米GDP、4.1%増 4年ぶりの高い伸び

 【ワシントン=白石亘】米商務省が二十七日発表した四〜六月期の実質国内総生産(GDP、季節調整値)速報値は年率換算で前期比4・1%増だった。個人投資や輸出がけん引し、成長ペースは一〜三月期の2・2%増から大きく加速し、四半期の成長率としては約四年ぶりの高さで、政権が目指す3%台に届いた。

 トランプ大統領は同日記者会見し「驚異的な数字だ」と自らの成果を強調。「このままいけば年間の平均成長率は過去十三年間で最も高くなるだろう。貿易問題で外国と取引できればもっと数字は良くなる」と述べ、通商交渉に一段と力を入れる考えを示唆した。

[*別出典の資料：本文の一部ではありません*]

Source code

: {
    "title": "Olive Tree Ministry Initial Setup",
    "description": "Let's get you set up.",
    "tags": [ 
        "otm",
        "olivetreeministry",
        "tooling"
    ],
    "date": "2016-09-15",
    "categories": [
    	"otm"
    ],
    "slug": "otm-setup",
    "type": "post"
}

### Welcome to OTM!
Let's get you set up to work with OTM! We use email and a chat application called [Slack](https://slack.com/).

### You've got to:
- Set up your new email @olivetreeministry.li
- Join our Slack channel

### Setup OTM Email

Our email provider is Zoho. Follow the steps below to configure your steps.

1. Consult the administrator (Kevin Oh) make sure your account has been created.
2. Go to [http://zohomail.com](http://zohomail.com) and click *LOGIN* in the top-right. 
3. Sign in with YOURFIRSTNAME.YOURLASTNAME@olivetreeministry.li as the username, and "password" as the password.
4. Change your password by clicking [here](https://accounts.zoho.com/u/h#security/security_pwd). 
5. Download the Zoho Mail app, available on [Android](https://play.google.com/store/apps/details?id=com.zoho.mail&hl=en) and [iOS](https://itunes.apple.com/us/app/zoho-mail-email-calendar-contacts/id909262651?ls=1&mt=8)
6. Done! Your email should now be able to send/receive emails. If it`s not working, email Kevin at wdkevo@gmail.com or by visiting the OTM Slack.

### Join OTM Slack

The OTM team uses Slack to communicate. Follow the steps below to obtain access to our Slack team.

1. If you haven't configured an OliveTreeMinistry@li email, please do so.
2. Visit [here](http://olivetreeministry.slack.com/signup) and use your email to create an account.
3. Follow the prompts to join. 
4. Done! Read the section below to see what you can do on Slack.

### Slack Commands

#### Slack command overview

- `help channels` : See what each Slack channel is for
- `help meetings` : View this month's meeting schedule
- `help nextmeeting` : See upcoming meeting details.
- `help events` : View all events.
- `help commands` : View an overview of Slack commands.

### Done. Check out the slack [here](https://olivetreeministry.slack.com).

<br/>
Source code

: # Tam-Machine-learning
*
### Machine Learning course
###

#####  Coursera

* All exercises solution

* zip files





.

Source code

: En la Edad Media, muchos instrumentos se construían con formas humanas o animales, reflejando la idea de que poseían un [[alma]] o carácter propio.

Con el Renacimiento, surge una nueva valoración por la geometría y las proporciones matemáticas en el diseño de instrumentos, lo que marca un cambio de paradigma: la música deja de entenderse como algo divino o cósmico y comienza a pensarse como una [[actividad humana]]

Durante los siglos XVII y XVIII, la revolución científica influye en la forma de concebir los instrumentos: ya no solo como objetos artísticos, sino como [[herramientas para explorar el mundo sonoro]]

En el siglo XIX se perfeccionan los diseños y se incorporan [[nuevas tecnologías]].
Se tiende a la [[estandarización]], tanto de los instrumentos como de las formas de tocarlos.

 GDPの七割を占める個人消費は前期比年率で4・0%増と高い伸びを示した。低い失業率を背景に賃金が伸び、大型減税の効果もあって支出が拡大した。輸出は9・3%増と好調だったが、貿易戦争の影響でかさ上げされた面もある。中国が七月から米国製品に追加関税を発動する前に、大豆などの輸出が駆け込みで増えたためだ。

 ただ駆け込み輸出は一時的な要因にすぎず、貿易摩擦は先行きの不確実性を高め、企業が設備投資の判断を先送りしたり、輸入品の値上がりで消費を冷やしたり経済に悪影響を与える。